The Committee considered the advantages and disadvantages of concurrent testing and reflex testing. It heard from a clinical expert on the Committee that most centres in the UK use a concurrent‑testing strategy. The Committee noted that when a concurrent‑testing strategy is used, some tests may be wasted because samples with TNF‑alpha inhibitor present are unlikely to have free antibodies to TNF‑alpha inhibitor present (which is what most of the anti‑drug antibody ELISAs measure). However, a reflex‑test strategy may cause an unacceptable delay in giving results because fewer samples would be tested for antibodies to TNF‑alpha inhibitor and a laboratory would often wait for a full batch of samples before doing the test.
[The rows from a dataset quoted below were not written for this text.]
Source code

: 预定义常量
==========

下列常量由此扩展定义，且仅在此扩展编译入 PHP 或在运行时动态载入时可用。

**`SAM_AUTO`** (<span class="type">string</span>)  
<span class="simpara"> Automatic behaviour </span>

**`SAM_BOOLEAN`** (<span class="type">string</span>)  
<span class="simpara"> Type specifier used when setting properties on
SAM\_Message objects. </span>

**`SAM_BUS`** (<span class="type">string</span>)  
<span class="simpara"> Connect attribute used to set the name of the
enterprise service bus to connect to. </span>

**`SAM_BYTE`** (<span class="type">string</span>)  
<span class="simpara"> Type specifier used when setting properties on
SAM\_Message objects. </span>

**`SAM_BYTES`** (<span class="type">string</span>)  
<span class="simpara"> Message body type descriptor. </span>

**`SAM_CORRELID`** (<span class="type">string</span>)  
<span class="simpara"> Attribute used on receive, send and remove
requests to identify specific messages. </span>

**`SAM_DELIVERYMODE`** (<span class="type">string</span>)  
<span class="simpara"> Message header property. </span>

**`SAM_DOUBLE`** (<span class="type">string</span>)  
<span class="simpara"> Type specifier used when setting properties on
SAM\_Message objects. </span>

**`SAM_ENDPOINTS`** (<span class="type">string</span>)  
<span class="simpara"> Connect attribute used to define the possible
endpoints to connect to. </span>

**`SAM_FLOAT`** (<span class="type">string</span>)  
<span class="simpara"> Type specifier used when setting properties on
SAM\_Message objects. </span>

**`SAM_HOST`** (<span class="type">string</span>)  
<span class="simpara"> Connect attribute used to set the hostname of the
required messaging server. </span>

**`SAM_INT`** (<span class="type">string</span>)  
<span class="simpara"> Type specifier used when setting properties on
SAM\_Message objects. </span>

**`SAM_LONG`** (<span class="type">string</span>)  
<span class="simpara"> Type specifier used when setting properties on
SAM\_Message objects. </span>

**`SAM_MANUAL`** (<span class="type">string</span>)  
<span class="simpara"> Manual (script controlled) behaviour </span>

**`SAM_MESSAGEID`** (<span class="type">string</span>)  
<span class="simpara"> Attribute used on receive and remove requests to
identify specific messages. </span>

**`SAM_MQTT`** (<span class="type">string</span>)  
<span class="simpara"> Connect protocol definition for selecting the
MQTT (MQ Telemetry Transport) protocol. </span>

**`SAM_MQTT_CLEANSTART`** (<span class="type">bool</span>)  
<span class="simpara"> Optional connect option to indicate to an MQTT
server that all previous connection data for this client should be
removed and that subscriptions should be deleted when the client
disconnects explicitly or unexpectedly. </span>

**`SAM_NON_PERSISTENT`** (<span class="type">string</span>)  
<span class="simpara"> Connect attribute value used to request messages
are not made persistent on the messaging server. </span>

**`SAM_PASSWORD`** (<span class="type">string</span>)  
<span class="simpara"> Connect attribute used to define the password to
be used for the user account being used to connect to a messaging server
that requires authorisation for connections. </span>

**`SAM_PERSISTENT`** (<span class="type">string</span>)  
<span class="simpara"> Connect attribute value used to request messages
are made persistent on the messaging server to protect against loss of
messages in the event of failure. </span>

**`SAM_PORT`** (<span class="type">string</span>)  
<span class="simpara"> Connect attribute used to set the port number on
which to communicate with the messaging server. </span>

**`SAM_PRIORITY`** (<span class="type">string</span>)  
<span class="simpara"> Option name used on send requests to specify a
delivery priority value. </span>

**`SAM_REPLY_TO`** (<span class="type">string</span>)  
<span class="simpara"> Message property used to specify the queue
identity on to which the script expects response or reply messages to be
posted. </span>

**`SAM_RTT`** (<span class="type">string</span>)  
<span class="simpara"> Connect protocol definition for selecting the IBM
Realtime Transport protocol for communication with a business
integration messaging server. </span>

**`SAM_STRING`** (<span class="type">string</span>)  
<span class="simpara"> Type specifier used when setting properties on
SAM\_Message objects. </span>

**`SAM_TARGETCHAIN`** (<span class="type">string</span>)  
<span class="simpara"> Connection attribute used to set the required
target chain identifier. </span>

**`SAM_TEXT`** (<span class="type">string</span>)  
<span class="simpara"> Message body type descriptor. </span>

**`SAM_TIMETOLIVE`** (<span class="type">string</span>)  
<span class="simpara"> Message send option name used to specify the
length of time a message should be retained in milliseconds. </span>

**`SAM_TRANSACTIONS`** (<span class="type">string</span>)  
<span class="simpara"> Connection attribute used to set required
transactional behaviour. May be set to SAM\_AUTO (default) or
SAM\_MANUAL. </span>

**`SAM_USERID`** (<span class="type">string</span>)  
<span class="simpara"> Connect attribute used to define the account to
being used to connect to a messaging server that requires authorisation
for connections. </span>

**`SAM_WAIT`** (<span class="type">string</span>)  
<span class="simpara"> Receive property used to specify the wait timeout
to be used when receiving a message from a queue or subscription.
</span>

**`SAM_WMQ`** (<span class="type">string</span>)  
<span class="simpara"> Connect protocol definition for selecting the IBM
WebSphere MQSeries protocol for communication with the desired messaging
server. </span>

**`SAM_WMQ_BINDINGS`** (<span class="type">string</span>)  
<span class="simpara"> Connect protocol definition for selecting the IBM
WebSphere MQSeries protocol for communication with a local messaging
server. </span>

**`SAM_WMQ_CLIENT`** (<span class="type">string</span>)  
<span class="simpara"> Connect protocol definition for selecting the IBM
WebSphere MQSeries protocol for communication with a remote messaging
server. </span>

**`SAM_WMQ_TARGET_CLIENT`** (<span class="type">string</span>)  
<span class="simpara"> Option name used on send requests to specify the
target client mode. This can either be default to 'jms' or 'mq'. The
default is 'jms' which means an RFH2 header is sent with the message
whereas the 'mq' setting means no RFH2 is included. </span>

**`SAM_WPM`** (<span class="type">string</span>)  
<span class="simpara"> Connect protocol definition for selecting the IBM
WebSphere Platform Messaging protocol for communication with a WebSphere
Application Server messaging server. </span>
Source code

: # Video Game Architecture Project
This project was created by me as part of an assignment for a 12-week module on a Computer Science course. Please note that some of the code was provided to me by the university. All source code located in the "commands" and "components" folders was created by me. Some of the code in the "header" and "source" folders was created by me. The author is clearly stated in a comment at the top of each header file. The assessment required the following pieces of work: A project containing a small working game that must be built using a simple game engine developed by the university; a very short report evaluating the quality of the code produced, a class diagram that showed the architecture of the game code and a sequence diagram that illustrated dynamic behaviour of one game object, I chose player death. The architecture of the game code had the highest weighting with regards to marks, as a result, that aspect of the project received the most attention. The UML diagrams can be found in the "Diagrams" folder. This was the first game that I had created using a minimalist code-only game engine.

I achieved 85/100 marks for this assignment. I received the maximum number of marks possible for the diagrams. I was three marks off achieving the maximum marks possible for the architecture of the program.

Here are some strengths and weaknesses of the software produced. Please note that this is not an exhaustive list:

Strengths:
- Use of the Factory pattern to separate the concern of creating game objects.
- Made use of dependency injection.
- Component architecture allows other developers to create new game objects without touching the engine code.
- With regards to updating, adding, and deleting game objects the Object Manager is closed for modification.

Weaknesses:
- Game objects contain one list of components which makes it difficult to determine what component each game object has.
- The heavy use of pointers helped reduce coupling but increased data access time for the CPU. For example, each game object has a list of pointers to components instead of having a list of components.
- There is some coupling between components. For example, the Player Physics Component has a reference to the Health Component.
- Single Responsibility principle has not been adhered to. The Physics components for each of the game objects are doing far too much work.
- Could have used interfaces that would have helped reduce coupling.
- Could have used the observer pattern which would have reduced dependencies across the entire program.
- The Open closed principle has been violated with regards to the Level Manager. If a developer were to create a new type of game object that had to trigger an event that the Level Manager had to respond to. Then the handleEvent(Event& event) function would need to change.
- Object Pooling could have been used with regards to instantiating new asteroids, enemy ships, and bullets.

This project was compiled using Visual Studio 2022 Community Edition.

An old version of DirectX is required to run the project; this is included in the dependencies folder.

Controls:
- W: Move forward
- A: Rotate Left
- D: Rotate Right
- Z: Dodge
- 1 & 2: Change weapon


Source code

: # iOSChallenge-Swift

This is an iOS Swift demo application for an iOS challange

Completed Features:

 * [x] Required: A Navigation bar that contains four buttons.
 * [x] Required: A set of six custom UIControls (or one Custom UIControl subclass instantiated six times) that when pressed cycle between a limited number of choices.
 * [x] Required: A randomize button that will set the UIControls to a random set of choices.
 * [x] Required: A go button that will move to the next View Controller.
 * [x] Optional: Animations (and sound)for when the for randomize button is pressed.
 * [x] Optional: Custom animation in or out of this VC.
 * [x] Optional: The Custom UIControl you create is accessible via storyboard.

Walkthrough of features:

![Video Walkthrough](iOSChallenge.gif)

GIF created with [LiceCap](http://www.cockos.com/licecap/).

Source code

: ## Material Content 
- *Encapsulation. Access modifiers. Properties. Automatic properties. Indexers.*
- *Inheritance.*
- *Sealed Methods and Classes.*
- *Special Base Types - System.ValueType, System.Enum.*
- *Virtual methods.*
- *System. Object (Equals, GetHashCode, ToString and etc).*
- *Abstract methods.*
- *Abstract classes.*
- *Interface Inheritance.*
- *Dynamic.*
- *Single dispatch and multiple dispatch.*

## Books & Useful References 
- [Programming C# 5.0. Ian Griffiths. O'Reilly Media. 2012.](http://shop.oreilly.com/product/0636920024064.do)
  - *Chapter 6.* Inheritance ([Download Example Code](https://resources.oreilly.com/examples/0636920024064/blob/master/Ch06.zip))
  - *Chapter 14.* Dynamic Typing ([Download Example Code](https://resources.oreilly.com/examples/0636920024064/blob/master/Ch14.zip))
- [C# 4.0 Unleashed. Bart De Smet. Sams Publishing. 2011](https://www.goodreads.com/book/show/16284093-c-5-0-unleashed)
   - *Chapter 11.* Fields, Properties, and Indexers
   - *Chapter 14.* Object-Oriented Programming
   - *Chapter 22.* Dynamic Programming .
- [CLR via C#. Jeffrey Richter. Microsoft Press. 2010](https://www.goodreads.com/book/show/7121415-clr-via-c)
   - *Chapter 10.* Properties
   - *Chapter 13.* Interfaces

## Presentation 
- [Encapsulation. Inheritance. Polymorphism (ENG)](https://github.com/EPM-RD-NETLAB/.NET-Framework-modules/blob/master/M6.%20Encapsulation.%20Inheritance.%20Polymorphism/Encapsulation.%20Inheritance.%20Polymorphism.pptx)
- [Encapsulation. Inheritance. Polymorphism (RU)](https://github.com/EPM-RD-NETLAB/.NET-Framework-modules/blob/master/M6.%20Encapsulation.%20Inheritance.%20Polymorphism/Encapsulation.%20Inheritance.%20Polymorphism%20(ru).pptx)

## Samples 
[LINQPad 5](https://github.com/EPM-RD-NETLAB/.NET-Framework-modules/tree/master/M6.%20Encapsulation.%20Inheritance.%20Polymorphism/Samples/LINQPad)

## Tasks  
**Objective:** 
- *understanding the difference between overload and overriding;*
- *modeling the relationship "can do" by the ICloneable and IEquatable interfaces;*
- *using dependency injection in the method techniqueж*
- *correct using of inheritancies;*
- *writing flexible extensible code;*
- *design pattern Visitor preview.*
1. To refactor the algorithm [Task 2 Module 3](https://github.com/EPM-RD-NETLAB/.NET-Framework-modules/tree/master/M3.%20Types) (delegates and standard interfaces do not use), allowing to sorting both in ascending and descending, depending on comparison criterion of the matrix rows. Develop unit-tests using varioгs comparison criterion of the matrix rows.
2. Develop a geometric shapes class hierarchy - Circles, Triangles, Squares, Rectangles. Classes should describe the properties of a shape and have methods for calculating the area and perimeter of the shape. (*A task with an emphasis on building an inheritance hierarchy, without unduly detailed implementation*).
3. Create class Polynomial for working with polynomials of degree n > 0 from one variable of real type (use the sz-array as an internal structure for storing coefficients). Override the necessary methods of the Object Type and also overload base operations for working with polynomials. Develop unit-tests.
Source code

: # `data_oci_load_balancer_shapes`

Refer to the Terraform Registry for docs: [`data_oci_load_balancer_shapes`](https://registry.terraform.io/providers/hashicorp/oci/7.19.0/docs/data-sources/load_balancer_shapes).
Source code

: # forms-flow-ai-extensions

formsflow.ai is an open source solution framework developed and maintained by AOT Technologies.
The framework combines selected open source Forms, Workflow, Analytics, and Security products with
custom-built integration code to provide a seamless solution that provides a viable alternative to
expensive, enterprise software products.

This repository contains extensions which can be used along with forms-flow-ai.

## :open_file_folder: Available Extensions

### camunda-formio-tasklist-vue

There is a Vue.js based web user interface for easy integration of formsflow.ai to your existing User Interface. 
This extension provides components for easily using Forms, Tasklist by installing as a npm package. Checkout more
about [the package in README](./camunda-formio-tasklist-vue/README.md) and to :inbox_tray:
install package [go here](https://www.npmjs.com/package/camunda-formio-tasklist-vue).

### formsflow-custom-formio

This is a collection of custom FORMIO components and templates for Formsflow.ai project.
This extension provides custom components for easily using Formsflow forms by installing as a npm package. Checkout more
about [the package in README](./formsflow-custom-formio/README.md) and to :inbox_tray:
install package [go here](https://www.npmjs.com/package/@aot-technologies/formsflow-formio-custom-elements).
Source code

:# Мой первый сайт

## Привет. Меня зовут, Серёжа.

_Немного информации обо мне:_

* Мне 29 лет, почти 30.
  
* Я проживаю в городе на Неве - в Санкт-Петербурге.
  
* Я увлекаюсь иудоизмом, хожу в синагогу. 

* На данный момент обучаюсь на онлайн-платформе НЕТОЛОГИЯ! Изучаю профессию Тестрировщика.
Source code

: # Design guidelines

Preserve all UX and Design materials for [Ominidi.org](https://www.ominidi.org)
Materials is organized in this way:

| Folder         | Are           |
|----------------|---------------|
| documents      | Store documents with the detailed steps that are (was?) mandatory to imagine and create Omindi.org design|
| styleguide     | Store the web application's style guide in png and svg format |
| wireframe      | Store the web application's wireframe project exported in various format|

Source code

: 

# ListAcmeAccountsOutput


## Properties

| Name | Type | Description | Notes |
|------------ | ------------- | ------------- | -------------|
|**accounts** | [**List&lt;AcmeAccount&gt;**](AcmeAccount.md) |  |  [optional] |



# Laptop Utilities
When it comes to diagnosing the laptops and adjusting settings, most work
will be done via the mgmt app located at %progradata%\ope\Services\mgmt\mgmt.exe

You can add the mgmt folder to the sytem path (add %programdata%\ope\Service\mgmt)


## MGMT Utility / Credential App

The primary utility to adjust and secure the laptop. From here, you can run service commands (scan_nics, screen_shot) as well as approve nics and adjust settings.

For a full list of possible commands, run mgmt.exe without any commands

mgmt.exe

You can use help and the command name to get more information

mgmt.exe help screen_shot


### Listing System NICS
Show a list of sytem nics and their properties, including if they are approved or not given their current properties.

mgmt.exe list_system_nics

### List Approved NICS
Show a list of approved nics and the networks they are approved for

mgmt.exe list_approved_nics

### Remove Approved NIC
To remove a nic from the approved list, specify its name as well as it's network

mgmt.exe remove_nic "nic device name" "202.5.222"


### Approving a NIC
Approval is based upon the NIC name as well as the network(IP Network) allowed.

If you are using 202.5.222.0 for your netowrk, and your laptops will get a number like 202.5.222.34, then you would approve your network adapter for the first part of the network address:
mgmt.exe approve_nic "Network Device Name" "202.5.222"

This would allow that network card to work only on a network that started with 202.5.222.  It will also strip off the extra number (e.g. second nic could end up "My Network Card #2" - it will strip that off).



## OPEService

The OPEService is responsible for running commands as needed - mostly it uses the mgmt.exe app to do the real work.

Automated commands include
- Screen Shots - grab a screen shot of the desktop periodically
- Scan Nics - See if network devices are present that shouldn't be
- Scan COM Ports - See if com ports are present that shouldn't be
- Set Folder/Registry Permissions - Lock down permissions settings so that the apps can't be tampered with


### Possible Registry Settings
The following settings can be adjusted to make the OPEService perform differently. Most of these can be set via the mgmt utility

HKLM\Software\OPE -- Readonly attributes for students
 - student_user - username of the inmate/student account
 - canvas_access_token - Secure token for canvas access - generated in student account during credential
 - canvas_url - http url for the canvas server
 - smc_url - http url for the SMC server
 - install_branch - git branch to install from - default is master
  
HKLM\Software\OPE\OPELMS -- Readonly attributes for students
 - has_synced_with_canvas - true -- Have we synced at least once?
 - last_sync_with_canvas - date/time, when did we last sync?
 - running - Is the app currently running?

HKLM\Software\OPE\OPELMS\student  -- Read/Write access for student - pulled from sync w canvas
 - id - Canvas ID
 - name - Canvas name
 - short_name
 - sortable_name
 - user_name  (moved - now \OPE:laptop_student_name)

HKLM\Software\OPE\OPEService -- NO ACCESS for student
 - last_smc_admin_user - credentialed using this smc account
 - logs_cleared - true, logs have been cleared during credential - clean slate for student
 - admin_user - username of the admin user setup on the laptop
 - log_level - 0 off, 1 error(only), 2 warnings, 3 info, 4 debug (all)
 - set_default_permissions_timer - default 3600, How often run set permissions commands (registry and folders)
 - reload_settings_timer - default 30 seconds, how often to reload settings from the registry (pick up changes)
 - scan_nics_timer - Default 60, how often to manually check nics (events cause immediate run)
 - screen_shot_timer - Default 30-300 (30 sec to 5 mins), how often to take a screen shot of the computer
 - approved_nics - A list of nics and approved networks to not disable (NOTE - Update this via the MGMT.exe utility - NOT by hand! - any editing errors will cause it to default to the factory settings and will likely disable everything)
The Committee noted that the ICER for the concurrent‑test strategies and the reflex‑test strategies were similar. It concluded that either test strategy could be used in research.

The Committee considered the research being conducted on tests to measure levels of TNF‑alpha inhibitors and antibodies to TNF‑alpha inhibitors in Crohn's disease. The Committee heard from a clinical expert that this is a fast‑moving area and a lot of research is being done. It also noted that the UK‑based PANTS – Personalised Anti‑TNF Therapy in Crohn's Disease – study should provide relevant data; but results are not expected until the end of 2016. The Committee concluded that data from this ongoing research are likely to be important when the guidance is considered for updating in the future.